Everything will be utterly computerised, too. I am
definitely looking forward to a total man/ machine
interface."
Mark Walker is a 40-year-old automation analyst from
Stafford. What he's talking about may sound like
sci-fi fantasy, but Mark has bet his £18,000 life
insurance on his seeing it become a reality. And so
have a thousand other people all over the world.
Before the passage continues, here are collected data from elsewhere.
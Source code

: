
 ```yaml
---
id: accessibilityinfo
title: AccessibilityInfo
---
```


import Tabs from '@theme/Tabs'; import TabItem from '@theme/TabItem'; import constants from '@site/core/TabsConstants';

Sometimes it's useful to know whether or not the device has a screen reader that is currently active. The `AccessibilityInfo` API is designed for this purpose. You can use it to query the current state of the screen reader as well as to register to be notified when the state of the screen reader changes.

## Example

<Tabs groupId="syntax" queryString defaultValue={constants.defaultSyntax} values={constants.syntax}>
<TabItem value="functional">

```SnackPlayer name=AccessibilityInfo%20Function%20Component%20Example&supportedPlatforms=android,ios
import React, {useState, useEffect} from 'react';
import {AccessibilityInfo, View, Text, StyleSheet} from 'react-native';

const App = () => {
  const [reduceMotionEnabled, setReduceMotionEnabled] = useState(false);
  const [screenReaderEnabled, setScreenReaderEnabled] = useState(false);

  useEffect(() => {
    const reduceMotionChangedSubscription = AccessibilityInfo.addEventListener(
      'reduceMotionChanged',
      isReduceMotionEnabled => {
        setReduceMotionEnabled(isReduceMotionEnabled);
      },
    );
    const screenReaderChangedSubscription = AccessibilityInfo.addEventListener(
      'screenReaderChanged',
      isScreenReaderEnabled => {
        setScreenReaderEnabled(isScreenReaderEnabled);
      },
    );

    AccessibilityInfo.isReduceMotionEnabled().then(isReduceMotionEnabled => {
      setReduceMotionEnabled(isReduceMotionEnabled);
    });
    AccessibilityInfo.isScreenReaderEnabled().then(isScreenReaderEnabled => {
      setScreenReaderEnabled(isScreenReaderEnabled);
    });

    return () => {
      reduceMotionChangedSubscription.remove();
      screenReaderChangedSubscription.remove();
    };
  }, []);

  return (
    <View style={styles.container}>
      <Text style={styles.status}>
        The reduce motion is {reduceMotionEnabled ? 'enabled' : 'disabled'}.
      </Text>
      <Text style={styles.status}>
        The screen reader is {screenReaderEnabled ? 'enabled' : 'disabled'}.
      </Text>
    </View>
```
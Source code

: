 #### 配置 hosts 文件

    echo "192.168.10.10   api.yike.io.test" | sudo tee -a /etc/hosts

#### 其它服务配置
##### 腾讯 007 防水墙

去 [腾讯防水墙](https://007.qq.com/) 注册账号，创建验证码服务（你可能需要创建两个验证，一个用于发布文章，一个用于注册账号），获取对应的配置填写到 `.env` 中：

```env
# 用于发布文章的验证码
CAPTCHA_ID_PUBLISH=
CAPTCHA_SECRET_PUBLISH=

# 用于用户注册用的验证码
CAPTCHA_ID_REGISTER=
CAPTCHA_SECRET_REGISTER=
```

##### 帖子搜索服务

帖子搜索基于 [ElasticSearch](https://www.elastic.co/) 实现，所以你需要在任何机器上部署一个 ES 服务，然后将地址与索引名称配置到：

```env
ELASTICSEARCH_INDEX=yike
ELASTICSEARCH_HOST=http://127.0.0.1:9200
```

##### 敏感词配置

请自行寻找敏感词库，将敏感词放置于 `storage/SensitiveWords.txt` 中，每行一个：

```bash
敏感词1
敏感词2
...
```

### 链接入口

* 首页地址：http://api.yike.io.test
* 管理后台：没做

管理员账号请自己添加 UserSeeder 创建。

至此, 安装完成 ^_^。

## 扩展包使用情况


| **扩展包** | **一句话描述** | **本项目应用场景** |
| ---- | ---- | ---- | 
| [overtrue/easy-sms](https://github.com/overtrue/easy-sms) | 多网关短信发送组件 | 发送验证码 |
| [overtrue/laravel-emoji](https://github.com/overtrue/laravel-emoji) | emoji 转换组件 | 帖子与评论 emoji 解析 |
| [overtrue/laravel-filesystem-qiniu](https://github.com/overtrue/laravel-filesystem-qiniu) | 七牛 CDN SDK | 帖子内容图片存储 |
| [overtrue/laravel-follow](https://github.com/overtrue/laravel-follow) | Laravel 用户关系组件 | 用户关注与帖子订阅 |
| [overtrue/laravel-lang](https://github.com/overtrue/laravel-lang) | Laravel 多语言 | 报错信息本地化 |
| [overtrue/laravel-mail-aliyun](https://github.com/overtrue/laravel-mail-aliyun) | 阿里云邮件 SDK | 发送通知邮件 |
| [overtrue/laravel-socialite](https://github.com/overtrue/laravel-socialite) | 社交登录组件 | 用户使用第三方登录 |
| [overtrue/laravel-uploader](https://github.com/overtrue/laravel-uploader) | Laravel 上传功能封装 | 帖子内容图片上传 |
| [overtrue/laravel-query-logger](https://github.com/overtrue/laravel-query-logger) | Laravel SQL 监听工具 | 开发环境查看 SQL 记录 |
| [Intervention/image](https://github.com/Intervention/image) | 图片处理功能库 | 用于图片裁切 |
Welcome to cryonics. We've read about the
possibilities, we've seen the celluloid
interpretations, from Woody Allen's future fantasy
Sleeper, to Austin Powers emerging with his
Sixties attitudes in the Nineties, to the crazy idea
of Futurama's museum of talking preserved
heads in jars. But what we want to know is what's
involved... and why?
Cryonics is a branch of cryogenics, the science that
deals with very low temperatures. It is the name
given to the process of cooling a human body to -1960C
immediately after death and then preserving it at
that temperature until medical science has developed
to such an advanced degree that the body can be
"cured" of whatever killed it, and the patient
returned to the land of the living. It is the
promise of everlasting life based on a blind faith
in science: a pretty crazy idea, but humans have
lived their lives according to more crazy ones than
this, suggests Bob Newport, a psychiatrist who sits
on the medical advisory board of Alcor, a company
that provides such a service. "Humans are so afraid
of death, it's almost impossible to think about it
rationally. Exploring death irrationally is what
brought us religion. Depending on cryonics for
immortality is `barely rational', but it's more
rational than depending on Jesus to provide
everlasting life."
THE PROSPECT OF EVERLASTING LIFE
In 1962, the US physicist and mathematician Robert
Ettinger wrote a book called The Prospect of
Immortality. In it, he argued that science had
already shown that embryos and small organs could be
cooled to the temperature of liquid nitrogen
(-196°C) with DNA surviving intact. (Test-tube
babies are living proof of this.) It would only be a
matter of time before science worked out how to
revive an entire human body, and in that time other
medical advancements would work out a cure for
cancer, a cure for heart disease, a cure for
ageing...
Over the course of the Sixties, individuals
influenced by Ettinger's ideas formed cryonics
groups. In January 1967, retired psychology
professor Dr James Bedford became the first human
being to be placed in cryonic suspension. In 1976,
the Cryonics Institute (CI) became the first
(non-profit) commercial organisation offering such a
service. The CI and Alcor, the two biggest
cryonic-suspension providers, now boast almost 1,000
members between them, with 100 people already packed
away in their huge cylindrical metal units.
BET YOUR LIFE ON IT
Pascal's Wager is a pragmatic argument for
justifying belief in God. Which is worth the risk of
error - belief or non-belief? If there is no
afterlife, then everyone ends up equal, but if there
is, only believers will get into heaven while
non-believers will end up with eternal damnation. Is
opting for cryonics suspension just the sensible bet
in a modern-day version of Pascal's Wager? Cloning,
the internet, space travel - all these things would
have been laughed off as fiction before science
invented them for real. So why not cryonics?
THE BIG CHILL
If you have signed your afterlife over to Alcor or
the Cryonics Institute, they will try to be waiting
at your bedside when the time comes, ready to spring
into action the moment you've drawn your last breath
(well, not your last if everything works out). You
will then be lowered into an ice bath while your
circulation and lungs are artificially restored by a
CPR machine. Surgery will then be performed to gain
access to your femoral artery and vein, and
cryo-protectant (antifreeze) will replace your
blood. You will be immersed in alcohol for cooling
to -790C (the temperature of dry ice)
over the next 48 hours. Then you will be transported
to the US to be cooled to -1960C, where
you will be stored until your inevitable revival.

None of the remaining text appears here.